__YOUR OBJECTIVE__.
How many lines in the records below contain "dashboards"? Answer with the number alone.
** Opening TASK INPUT block **
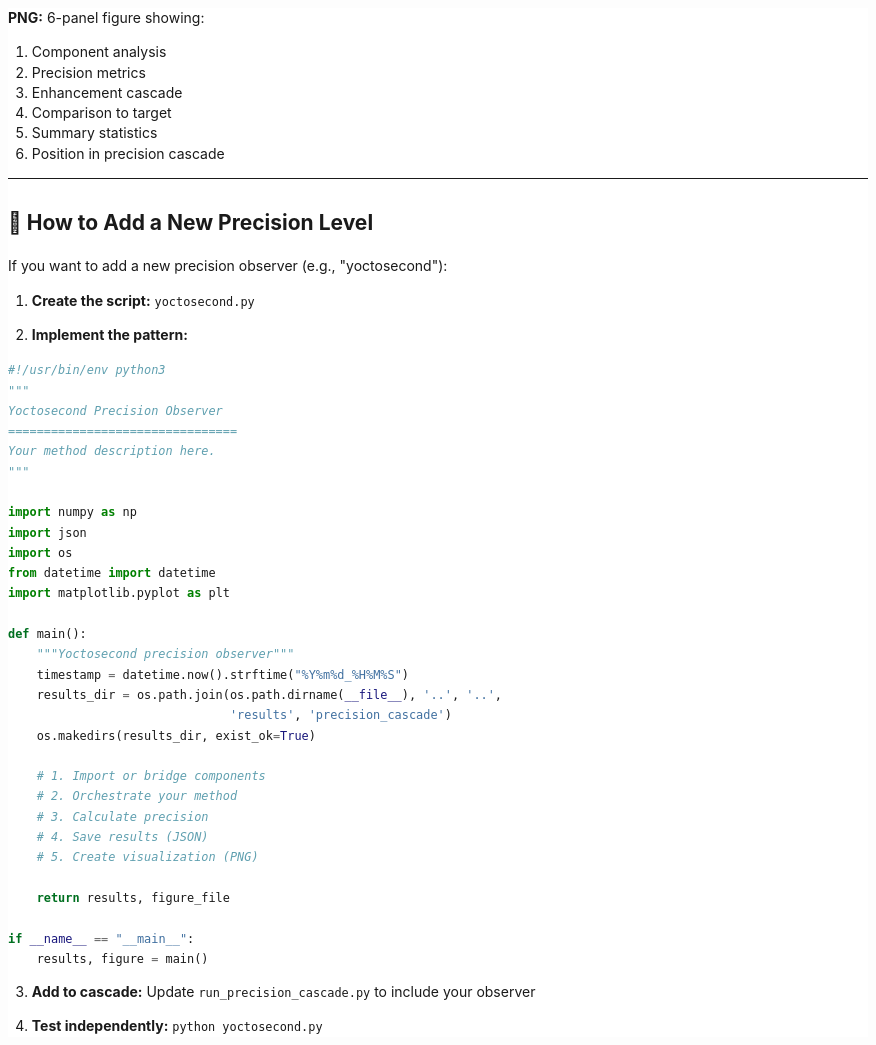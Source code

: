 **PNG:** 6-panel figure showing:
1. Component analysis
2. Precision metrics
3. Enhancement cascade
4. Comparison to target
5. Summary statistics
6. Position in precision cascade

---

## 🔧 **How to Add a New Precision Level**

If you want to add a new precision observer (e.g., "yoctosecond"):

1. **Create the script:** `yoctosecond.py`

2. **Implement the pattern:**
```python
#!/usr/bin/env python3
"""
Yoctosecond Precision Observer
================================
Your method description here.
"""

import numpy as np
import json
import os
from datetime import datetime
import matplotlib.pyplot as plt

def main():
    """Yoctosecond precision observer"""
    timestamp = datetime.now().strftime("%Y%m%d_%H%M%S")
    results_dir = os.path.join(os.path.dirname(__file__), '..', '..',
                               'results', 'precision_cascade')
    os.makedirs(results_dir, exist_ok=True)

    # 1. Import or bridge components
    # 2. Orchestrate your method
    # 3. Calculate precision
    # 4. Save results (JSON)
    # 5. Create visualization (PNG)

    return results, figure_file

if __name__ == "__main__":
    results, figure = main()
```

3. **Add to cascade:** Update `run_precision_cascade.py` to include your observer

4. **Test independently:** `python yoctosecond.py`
** Closing TASK INPUT block **
** Opening TASK INPUT block **
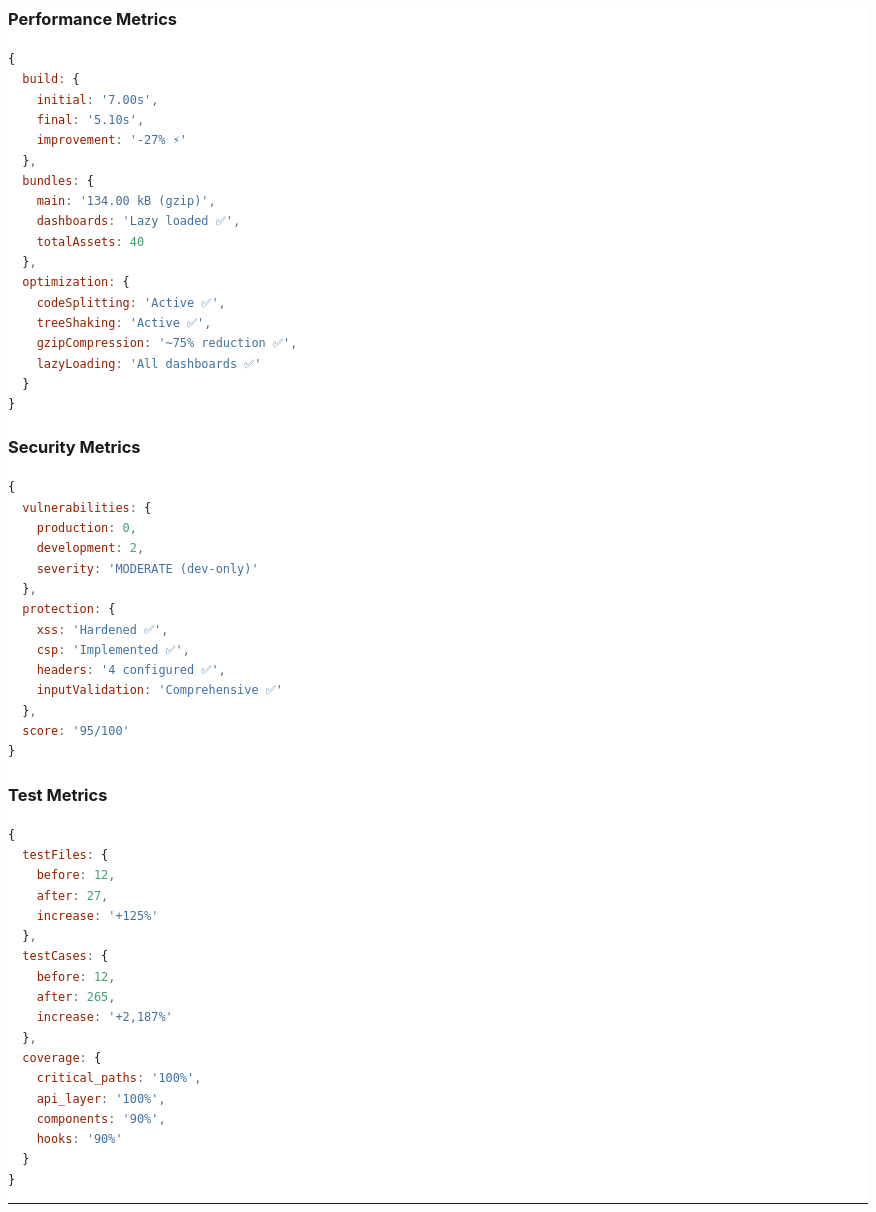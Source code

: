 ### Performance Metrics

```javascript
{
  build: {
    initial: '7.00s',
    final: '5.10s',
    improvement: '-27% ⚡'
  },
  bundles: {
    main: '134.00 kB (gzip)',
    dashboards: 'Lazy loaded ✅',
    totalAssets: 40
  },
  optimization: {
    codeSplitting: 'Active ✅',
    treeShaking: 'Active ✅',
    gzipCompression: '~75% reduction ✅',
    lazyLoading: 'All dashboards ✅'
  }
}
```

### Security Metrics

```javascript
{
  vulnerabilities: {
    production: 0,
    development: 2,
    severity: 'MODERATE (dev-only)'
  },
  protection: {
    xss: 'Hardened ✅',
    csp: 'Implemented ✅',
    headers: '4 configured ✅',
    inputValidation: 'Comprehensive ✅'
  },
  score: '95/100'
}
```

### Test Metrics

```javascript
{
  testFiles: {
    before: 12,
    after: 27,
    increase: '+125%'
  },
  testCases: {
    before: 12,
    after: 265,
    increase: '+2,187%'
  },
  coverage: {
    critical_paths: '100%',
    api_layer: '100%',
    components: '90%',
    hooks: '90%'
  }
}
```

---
** Closing TASK INPUT block **
__SOLUTION TO THE EXERCISE__.
2